Il comune di Milano nell'età napoleonica (1800-1814) Pagano Emanuele - Vita E Pensiero, 2002 - Ricerche. Storia
L'età napoleonica fu decisiva per il destino storico di Milano, città divenuta capitale del vasto Stato fondato per la prima volta su basi nazionali con la Repubblica Cisalpina, ingrandito e consolidato sotto la Repubblica Italiana e il Regno d'Italia. Sulla scorta di una documentazione ampia e inedita, in questo volume si ricostruisce il processo storico che trasformò il Comune di Milano, dal sistema di potere municipale dei corpi e delle magistrature dell'epoca prerivoluzionaria agli organi e agli uffici del moderno ente locale. Il Comune viene collocato nel quadro della riforma napoleonica delle istituzioni statali e degli ordinamenti locali: se ne analizzano la composizione sociale degli organi - Amministrazione municipale, Consiglio comunale e Podestà - e il concreto funzionamento della macchina burocratica. Tra tiepida adesione e sottile resistenza al regime napoleonico, il notabilato posto alla guida dell'ente locale riesce a sviluppare un'azione amministrativa sulla società milanese avvalendosi di due strumenti principali: la leva fiscale e il bilancio di previsione.

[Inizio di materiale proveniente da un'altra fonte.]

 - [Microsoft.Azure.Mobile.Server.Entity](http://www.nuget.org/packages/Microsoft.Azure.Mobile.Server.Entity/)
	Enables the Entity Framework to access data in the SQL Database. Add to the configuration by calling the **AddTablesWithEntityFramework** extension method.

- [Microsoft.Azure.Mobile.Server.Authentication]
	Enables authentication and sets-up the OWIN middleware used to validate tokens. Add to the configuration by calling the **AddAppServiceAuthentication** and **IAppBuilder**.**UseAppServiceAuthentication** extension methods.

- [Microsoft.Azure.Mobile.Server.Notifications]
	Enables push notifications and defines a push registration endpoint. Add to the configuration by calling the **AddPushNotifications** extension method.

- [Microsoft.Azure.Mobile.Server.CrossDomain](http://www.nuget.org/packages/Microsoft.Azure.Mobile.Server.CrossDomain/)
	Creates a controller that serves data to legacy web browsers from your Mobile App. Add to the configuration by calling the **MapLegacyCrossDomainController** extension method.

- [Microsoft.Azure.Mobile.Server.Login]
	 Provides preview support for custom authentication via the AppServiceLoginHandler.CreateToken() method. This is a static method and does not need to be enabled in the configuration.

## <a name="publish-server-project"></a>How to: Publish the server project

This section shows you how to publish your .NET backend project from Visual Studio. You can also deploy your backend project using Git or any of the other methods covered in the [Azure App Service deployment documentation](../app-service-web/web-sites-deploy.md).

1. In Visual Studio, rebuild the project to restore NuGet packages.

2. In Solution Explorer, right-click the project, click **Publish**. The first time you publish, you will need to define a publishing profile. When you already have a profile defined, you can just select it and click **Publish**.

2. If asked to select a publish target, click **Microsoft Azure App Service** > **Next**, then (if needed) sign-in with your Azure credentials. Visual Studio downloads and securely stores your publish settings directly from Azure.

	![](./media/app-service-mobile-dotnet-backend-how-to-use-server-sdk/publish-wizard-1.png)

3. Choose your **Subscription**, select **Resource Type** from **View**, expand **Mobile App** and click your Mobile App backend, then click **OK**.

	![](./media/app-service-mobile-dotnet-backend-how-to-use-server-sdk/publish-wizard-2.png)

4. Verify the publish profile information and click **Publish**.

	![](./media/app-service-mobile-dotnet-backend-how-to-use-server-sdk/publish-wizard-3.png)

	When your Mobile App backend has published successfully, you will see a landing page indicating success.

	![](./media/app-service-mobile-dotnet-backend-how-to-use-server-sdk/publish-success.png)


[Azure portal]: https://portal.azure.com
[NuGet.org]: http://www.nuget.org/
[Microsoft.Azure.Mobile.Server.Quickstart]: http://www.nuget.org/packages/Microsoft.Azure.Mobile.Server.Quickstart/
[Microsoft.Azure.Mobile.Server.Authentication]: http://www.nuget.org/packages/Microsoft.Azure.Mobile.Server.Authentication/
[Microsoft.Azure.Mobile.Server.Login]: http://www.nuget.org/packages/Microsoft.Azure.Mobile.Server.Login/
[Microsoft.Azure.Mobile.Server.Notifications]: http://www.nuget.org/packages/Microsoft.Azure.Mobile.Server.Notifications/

E proprio nella radicalità della riforma fiscale e finanziaria compiuta dal governo napoleonico si individua la maggiore novità anche per la vita degli enti locali: una brusca rottura con il tradizionale sistema di privilegio della "Città di Milano" sul territorio e l'affermazione dell'uguaglianza giuridica e fiscale dei comuni italici.